Artificial intelligence is increasingly being presented as both one of the greatest cybersecurity threats and one of the few technologies capable of defending against it.
That tension sits at the heart of plans unveiled by the UK’s intelligence agency GCHQ, which has confirmed ambitions to develop a national cyber defence capability powered by AI agents and designed to protect critical infrastructure at what officials describe as “machine speed”.
The proposed system, referred to as a national cyber shield, would embed agentic AI into the country’s defensive cyber operations, helping identify vulnerabilities, detect attacks and potentially repair compromised systems in real time. According to GCHQ Director Anne Keast-Butler, the capability could become operational within five years.
The initiative forms part of broader efforts to strengthen the resilience of critical national infrastructure as cyber threats become more sophisticated, more automated and increasingly linked to geopolitical tensions. Energy networks, water systems, healthcare organisations, transport infrastructure and financial services are expected to be among the sectors that could benefit from the programme.
The announcement highlights a growing reality confronting governments worldwide: as cyber attacks become faster and more complex, traditional human-led responses may no longer be sufficient.
The rise of machine speed conflict
For much of the history of cybersecurity, defenders have relied on human analysts to investigate incidents, identify threats and coordinate responses.
Artificial intelligence is beginning to challenge that model.
According to Keast-Butler, frontier AI systems are already capable of uncovering large numbers of previously unknown software vulnerabilities.

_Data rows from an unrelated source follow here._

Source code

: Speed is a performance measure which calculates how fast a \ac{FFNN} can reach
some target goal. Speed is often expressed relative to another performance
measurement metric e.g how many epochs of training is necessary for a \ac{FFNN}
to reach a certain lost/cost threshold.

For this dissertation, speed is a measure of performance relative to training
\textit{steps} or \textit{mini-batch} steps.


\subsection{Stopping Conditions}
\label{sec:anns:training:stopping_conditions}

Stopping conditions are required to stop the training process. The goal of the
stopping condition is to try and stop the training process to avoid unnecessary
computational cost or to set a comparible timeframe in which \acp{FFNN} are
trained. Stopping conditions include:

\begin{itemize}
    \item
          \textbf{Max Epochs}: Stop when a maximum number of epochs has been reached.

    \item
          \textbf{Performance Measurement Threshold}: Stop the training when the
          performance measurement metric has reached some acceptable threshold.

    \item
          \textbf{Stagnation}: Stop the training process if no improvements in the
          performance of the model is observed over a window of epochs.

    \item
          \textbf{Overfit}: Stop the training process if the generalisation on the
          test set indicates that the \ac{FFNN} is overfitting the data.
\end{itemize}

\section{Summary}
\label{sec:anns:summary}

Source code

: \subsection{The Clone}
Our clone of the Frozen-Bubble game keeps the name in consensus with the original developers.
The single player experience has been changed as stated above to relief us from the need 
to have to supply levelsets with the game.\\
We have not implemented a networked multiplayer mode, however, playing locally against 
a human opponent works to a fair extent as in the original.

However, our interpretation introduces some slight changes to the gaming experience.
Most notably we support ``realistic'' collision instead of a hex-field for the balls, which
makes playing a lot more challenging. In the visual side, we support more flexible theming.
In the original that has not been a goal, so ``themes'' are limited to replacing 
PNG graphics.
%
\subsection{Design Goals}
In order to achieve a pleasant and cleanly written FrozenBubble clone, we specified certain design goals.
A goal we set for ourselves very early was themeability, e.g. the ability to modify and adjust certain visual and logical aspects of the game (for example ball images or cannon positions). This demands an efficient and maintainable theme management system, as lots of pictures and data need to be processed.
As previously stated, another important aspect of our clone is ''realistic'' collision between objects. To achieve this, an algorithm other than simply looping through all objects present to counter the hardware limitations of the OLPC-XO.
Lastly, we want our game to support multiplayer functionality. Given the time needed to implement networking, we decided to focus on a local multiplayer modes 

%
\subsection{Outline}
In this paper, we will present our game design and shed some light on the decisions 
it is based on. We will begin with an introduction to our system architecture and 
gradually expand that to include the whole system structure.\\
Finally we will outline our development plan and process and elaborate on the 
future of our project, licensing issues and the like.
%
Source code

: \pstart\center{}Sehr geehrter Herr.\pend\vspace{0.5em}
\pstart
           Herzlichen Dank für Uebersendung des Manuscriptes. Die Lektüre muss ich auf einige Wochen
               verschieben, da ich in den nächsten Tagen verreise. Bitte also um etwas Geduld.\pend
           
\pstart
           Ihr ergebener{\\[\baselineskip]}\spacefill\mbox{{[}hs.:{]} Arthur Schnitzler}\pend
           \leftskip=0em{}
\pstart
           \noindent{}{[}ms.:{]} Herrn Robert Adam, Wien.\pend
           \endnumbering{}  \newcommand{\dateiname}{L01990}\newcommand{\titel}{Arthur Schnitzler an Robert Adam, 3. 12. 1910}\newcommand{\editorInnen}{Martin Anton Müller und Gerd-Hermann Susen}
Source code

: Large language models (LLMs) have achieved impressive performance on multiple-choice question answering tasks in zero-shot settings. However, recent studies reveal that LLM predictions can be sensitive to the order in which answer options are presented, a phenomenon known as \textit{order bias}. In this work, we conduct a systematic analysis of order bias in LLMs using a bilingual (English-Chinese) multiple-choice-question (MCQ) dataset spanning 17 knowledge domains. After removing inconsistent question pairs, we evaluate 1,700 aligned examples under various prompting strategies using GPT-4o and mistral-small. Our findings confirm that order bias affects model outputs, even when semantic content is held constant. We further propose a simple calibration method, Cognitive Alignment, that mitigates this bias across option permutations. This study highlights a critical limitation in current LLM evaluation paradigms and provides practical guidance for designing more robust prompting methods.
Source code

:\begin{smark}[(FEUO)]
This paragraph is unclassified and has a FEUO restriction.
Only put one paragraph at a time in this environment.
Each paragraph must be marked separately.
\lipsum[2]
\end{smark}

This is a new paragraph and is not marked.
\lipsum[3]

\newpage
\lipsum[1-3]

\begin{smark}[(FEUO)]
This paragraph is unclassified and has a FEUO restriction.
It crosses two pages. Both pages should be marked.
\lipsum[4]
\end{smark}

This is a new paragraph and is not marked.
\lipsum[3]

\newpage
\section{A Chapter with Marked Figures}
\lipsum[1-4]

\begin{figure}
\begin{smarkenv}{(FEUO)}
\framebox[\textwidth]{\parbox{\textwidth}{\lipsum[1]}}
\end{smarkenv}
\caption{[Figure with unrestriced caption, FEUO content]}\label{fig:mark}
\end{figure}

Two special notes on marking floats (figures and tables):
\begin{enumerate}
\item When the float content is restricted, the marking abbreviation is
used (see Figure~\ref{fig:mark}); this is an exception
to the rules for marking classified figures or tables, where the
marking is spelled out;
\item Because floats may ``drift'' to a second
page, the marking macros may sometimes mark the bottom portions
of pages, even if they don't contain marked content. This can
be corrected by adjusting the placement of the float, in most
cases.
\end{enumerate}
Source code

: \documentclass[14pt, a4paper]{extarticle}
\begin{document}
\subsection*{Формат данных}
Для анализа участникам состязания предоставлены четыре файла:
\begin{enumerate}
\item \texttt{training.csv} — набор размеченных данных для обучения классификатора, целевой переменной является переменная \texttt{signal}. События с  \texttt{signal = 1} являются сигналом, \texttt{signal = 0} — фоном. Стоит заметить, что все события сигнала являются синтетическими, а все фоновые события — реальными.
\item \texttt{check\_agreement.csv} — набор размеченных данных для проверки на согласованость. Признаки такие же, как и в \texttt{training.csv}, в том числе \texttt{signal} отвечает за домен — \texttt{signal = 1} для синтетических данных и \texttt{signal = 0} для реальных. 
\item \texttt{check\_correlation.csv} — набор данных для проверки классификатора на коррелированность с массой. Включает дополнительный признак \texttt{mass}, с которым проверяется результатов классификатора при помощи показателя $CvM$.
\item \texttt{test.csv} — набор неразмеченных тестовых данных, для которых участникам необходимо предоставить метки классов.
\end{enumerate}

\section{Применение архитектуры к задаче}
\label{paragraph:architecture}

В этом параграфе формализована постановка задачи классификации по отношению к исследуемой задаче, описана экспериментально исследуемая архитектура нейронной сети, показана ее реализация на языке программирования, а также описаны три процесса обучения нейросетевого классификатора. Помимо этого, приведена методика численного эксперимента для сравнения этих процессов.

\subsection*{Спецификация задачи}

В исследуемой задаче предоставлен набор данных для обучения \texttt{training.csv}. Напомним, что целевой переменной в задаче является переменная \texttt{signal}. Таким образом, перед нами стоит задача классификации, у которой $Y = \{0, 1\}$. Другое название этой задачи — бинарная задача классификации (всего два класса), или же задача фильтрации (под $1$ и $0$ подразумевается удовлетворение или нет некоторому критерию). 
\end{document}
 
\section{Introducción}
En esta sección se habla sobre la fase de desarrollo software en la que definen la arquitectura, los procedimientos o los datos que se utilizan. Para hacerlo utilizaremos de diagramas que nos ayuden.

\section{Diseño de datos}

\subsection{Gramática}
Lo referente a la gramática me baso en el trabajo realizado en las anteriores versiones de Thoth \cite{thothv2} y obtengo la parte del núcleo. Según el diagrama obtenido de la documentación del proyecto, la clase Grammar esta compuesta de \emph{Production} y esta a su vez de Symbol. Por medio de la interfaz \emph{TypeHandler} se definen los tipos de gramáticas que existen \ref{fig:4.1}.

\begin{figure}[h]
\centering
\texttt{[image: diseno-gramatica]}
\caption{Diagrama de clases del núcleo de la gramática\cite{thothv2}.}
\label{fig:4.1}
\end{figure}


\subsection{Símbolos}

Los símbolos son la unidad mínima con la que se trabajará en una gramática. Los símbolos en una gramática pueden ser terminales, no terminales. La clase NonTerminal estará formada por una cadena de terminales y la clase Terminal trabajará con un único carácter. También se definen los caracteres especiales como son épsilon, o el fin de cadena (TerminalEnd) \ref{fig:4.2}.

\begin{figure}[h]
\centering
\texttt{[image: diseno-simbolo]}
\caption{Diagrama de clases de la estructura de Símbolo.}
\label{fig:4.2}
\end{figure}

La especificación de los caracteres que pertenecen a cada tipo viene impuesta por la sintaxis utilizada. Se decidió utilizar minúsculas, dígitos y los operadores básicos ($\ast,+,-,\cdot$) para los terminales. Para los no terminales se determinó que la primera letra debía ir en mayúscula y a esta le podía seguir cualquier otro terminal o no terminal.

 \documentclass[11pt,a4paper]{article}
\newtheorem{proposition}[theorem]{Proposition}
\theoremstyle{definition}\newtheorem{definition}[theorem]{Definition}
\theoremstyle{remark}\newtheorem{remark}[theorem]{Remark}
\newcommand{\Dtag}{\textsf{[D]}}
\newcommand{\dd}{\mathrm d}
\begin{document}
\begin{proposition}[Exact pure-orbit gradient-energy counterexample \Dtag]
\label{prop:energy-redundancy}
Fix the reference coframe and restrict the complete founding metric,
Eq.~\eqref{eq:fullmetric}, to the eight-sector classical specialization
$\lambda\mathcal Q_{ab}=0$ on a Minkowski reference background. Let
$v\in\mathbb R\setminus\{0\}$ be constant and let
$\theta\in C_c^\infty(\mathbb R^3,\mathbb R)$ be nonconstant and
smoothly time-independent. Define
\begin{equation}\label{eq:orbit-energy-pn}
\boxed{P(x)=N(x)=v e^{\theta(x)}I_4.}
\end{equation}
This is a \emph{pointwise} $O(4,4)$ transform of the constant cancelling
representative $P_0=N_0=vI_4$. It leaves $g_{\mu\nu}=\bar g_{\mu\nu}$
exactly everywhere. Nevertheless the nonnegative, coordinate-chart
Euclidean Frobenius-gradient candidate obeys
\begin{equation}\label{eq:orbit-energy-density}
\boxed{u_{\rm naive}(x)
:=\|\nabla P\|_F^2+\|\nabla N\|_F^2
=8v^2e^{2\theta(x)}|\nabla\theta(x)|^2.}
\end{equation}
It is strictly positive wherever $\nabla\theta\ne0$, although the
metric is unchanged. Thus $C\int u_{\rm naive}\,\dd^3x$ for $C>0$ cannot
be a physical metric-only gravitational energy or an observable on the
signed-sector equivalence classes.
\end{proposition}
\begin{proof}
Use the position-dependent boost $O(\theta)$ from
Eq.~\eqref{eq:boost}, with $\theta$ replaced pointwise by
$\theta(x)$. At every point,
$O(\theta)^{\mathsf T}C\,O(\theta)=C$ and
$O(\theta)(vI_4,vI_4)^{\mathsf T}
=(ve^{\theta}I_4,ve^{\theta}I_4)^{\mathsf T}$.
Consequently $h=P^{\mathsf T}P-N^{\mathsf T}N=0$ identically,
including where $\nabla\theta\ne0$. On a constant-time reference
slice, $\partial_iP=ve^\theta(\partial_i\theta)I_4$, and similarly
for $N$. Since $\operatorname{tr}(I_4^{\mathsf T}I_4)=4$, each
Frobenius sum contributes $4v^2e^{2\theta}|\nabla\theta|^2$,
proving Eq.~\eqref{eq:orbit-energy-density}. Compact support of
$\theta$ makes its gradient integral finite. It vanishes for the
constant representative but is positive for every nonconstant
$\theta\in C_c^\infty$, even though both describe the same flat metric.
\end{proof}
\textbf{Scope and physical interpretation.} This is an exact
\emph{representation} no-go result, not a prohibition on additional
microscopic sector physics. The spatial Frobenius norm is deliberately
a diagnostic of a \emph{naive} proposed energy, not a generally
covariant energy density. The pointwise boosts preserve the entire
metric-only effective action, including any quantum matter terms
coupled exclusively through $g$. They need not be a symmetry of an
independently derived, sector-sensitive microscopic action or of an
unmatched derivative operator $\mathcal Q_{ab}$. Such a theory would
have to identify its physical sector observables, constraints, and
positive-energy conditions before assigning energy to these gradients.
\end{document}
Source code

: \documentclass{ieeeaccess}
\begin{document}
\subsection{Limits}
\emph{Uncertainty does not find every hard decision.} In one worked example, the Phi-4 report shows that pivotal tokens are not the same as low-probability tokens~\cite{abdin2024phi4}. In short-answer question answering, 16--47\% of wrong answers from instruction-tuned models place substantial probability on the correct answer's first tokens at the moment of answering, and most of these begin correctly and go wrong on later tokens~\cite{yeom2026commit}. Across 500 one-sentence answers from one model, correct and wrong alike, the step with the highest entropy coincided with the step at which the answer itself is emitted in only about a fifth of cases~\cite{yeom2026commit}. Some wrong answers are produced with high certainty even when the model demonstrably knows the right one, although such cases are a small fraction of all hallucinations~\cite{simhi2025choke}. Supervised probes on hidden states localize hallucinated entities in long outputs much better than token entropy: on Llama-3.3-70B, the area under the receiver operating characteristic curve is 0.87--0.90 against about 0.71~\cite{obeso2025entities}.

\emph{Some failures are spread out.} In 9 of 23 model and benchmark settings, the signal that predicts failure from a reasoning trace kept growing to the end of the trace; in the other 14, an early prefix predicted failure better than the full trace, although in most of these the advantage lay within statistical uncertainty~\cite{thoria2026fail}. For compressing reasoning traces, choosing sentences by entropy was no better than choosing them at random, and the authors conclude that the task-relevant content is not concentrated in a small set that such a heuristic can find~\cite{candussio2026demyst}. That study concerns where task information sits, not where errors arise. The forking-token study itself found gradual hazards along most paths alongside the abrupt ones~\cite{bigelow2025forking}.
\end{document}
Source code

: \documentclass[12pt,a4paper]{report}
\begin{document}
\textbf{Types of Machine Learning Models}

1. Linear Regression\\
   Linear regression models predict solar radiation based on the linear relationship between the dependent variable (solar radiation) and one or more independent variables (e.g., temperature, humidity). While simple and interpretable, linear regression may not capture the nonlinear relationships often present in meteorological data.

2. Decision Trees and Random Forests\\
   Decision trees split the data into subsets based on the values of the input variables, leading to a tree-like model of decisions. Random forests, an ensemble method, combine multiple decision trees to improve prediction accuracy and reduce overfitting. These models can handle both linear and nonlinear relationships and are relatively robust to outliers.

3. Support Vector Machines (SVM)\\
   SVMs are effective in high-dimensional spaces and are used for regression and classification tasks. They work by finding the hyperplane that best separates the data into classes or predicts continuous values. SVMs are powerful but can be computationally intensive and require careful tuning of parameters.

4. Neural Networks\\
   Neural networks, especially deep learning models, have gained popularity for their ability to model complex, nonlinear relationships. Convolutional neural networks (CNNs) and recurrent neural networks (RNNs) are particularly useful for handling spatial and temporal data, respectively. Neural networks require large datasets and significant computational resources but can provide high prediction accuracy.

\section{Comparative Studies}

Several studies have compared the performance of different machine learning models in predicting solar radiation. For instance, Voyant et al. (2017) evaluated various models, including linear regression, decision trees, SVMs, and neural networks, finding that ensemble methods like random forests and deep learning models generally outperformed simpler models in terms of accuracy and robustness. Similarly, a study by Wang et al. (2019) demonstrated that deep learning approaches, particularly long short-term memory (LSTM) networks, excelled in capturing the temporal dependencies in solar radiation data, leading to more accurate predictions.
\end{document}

While this offers significant opportunities for defenders, it also raises concerns that malicious actors could use similar capabilities to identify weaknesses and launch attacks at unprecedented scale.
The result is an emerging cyber environment in which both attack and defence increasingly operate at machine speed.
That shift is one reason why governments are exploring agentic AI systems capable of acting autonomously in response to threats. Rather than waiting for human intervention, future systems could identify vulnerabilities, isolate compromised assets and implement corrective actions within seconds.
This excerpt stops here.